**What you will do:** In the data below, find each line carrying the string "page" and copy it out.

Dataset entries

+---+

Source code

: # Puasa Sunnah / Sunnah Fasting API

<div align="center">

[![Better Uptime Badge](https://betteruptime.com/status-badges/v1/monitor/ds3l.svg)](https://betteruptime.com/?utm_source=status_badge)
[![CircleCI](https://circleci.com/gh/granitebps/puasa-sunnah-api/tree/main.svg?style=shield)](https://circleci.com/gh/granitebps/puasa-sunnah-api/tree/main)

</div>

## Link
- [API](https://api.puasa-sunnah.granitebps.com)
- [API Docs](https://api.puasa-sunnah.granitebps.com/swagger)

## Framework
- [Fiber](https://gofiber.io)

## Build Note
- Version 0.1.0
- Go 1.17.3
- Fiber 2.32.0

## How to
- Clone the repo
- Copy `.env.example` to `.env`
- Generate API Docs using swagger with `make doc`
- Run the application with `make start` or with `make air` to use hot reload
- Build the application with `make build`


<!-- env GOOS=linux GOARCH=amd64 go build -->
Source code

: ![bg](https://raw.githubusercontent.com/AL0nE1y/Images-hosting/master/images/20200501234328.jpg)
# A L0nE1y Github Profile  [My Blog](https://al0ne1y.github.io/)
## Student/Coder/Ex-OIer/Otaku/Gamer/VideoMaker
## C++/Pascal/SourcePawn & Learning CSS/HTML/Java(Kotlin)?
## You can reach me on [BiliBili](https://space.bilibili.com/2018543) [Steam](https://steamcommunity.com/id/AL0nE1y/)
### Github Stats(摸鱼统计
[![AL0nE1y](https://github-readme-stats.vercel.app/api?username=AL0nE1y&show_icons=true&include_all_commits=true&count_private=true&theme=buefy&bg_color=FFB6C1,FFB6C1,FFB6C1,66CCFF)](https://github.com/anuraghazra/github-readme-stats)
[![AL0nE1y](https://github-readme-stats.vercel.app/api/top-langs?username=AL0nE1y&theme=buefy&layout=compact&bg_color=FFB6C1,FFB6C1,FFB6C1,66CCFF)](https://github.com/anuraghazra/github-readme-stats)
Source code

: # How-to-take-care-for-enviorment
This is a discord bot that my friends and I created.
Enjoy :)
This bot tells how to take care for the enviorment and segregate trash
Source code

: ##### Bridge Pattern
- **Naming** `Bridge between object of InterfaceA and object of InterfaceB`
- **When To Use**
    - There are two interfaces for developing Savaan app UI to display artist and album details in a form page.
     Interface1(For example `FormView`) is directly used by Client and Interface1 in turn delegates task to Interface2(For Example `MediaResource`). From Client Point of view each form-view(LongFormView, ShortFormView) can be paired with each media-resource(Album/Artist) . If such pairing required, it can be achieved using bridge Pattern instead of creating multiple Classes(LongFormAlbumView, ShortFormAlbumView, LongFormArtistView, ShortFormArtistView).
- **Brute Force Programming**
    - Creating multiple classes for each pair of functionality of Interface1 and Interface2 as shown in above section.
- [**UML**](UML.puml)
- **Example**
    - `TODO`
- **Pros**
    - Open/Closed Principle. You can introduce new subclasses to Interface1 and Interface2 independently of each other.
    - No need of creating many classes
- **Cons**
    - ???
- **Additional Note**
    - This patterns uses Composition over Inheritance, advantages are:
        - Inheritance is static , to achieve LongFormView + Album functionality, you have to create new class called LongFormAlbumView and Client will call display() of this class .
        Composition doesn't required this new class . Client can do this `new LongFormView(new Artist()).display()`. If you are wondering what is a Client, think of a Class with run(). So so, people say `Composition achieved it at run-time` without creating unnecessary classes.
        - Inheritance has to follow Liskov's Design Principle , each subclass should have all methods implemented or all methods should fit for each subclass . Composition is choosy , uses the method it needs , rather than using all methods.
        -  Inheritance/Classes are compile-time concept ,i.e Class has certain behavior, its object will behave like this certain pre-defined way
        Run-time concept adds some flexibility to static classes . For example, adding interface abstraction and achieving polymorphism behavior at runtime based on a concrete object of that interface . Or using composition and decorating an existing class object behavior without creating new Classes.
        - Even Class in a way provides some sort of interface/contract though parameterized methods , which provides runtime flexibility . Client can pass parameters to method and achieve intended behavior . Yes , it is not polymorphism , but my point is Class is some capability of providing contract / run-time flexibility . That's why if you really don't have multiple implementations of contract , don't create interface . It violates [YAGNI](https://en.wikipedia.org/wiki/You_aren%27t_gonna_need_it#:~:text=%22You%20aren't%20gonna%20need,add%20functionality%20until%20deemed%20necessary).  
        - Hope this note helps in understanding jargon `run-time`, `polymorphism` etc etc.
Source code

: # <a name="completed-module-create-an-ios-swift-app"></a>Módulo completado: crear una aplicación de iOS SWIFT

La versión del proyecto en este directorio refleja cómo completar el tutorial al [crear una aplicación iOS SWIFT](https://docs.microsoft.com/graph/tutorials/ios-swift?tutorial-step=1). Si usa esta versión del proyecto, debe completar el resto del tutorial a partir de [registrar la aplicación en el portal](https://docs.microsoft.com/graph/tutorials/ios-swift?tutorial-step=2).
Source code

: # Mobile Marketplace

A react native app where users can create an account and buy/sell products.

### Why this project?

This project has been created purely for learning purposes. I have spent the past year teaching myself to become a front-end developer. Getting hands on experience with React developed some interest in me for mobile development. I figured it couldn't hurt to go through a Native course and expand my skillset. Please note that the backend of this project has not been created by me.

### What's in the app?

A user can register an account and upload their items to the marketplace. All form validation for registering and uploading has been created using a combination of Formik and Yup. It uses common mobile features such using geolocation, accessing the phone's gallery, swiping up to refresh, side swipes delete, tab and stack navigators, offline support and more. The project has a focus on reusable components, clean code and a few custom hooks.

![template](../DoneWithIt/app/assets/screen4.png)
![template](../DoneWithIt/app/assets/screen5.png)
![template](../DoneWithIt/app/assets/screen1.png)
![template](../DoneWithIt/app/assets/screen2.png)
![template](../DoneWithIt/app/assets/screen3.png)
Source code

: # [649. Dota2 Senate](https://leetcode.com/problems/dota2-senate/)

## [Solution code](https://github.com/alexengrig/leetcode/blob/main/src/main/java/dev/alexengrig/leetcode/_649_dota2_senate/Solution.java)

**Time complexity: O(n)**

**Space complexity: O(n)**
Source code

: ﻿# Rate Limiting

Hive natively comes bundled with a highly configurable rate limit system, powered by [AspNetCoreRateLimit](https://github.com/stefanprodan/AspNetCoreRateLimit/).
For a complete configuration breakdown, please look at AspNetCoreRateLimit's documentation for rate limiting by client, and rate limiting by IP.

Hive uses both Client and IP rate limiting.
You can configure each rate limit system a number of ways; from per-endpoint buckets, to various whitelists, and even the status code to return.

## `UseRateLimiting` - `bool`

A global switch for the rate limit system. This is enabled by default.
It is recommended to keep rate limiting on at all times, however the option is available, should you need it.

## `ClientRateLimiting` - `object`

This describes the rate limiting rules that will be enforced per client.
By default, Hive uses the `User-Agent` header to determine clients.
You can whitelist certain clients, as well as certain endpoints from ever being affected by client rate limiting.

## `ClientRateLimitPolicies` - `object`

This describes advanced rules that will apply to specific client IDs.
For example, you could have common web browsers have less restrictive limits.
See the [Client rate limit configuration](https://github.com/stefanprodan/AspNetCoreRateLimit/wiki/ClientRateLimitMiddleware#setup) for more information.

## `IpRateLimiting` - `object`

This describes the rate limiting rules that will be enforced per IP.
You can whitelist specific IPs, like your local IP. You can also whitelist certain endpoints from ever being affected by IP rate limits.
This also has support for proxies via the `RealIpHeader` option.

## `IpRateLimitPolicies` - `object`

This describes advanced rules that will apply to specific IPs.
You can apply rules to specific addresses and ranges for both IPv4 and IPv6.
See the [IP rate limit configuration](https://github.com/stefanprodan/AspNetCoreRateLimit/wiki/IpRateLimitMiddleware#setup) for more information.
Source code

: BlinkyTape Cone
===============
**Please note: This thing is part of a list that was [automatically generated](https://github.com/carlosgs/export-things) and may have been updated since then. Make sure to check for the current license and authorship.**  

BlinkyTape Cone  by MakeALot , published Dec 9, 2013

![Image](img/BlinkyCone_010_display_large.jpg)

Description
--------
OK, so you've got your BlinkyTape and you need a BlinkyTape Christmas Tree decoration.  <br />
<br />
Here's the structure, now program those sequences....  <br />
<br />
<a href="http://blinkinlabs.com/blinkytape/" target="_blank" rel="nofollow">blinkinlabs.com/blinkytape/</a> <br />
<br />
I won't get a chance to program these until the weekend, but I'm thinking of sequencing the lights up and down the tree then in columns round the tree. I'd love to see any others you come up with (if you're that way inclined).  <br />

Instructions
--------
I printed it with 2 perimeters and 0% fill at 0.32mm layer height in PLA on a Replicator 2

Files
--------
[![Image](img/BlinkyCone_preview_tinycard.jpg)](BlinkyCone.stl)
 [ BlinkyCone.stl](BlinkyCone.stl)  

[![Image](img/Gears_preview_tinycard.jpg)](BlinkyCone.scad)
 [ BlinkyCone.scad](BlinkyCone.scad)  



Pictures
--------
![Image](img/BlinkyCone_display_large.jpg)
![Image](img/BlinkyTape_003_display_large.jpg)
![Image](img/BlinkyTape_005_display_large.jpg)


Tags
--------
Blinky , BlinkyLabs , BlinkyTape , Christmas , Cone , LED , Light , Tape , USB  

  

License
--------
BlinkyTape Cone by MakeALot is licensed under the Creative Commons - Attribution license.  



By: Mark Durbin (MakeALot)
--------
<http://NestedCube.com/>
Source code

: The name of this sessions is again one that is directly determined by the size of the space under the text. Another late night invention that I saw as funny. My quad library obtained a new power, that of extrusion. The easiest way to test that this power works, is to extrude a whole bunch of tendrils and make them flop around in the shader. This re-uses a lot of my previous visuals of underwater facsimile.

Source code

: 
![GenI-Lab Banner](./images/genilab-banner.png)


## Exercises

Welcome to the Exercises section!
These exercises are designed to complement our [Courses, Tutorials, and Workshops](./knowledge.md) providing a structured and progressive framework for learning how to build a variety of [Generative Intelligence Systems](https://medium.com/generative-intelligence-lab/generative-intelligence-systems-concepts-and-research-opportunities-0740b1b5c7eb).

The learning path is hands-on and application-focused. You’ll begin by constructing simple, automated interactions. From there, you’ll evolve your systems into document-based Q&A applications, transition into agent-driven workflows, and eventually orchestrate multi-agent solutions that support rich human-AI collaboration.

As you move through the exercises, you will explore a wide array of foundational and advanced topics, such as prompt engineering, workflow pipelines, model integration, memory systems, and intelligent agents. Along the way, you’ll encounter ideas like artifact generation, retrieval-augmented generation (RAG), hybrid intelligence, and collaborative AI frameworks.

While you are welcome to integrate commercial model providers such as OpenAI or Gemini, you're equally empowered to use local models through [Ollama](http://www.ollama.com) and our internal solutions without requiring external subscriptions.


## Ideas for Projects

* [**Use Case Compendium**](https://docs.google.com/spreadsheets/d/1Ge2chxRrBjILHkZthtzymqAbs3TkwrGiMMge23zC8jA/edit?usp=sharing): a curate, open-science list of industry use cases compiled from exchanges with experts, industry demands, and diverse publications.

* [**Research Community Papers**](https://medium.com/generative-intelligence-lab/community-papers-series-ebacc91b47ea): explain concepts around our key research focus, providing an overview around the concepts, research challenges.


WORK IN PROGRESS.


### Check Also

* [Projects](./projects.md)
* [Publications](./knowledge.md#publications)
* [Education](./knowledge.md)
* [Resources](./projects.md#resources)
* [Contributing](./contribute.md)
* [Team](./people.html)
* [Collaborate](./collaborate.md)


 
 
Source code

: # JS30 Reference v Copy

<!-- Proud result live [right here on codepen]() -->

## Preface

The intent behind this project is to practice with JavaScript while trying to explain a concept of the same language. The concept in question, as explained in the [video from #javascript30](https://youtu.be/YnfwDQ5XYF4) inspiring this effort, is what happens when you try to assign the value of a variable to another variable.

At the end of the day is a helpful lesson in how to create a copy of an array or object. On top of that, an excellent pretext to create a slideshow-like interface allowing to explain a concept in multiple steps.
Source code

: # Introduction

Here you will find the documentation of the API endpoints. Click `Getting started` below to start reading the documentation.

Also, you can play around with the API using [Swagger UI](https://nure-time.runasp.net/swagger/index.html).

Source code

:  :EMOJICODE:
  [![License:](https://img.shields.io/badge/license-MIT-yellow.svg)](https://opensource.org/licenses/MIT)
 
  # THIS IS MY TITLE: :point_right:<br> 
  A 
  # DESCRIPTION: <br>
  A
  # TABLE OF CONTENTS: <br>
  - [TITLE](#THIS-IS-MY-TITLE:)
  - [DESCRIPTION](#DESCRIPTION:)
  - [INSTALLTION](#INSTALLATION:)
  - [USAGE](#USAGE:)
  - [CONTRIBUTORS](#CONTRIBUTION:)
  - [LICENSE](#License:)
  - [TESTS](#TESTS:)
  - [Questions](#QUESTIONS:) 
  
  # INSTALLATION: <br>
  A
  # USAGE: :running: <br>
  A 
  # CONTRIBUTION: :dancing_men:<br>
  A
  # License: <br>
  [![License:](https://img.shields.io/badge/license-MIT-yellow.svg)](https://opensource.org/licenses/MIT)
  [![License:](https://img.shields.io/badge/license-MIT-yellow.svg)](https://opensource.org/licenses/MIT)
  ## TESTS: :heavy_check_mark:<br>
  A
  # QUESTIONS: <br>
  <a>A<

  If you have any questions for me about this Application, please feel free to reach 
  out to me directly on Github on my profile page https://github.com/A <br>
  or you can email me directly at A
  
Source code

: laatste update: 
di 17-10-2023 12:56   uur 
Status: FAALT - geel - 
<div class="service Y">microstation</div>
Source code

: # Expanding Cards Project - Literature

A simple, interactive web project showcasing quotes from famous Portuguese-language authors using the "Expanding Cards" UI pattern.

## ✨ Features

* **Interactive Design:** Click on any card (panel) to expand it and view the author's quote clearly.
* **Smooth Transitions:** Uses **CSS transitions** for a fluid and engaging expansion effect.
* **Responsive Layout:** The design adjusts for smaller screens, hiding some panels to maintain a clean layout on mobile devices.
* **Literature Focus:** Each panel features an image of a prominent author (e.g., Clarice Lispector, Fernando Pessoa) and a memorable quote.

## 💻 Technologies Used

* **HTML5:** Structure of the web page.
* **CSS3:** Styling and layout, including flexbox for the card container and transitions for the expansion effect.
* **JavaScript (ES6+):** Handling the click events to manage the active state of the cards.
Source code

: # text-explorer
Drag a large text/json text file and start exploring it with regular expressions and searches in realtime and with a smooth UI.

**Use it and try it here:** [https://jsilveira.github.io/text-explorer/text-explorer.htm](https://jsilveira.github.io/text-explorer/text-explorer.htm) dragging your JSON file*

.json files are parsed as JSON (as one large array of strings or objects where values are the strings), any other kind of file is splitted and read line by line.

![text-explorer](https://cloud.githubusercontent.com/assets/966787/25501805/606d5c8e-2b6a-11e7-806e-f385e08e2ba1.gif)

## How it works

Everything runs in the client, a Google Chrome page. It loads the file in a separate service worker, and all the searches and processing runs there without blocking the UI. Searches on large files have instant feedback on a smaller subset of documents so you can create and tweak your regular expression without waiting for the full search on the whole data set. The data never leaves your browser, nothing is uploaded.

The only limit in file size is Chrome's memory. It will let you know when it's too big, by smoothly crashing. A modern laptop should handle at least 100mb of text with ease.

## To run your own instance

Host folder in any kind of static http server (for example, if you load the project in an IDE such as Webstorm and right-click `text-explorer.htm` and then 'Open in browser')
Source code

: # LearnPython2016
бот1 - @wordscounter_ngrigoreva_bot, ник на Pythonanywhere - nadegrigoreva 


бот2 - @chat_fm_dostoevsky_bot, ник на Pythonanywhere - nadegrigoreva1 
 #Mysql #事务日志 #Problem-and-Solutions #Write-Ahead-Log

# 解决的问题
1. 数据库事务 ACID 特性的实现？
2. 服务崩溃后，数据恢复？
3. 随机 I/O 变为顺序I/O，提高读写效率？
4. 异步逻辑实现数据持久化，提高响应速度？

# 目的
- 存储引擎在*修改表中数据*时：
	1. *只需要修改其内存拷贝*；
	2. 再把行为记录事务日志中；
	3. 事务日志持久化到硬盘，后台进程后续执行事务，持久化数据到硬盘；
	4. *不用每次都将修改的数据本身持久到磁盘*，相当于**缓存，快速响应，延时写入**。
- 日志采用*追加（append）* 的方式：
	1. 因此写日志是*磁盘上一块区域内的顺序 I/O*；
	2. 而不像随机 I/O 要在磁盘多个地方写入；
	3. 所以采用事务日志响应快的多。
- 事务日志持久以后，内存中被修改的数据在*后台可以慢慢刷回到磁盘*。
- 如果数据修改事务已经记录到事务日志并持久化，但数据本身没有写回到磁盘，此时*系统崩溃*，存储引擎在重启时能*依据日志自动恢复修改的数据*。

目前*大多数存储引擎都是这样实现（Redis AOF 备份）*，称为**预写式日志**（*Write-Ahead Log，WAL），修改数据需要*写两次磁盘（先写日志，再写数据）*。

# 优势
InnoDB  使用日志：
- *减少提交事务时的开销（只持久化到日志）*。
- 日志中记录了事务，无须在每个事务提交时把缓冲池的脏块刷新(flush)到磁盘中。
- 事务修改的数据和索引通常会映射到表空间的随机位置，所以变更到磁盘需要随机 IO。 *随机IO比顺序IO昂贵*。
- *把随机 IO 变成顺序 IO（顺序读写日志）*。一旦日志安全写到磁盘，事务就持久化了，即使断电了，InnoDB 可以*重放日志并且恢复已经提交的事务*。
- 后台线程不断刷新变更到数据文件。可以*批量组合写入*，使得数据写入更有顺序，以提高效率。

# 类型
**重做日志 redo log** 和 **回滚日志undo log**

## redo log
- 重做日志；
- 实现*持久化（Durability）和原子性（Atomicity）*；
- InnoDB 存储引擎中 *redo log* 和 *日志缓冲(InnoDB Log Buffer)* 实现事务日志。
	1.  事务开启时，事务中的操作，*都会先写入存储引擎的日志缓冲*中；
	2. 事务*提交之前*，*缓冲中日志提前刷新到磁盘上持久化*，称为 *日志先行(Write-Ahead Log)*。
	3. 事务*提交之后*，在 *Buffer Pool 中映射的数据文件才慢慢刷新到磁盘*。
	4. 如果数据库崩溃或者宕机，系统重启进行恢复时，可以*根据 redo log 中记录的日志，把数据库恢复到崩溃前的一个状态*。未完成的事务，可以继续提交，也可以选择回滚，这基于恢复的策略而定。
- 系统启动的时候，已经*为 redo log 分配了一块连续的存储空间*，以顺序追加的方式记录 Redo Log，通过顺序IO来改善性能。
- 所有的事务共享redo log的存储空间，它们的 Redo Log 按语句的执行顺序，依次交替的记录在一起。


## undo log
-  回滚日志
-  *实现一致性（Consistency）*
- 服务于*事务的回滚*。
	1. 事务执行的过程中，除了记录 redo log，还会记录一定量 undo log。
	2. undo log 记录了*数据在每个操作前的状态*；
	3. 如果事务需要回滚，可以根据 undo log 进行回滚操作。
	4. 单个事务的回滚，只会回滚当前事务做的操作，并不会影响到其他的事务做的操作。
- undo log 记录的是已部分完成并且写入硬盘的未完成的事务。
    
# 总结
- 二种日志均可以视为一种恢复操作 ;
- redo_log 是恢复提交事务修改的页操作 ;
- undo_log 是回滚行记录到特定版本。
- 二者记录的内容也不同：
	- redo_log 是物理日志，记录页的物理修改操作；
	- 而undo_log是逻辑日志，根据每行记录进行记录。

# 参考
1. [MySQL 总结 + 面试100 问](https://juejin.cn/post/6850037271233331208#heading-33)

+---+

**Reply:**
    - There are two interfaces for developing Savaan app UI to display artist and album details in a form page.
  out to me directly on Github on my profile page https://github.com/A <br>
* **HTML5:** Structure of the web page.
Everything runs in the client, a Google Chrome page. It loads the file in a separate service worker, and all the searches and processing runs there without blocking the UI. Searches on large files have instant feedback on a smaller subset of documents so you can create and tweak your regular expression without waiting for the full search on the whole data set. The data never leaves your browser, nothing is uploaded.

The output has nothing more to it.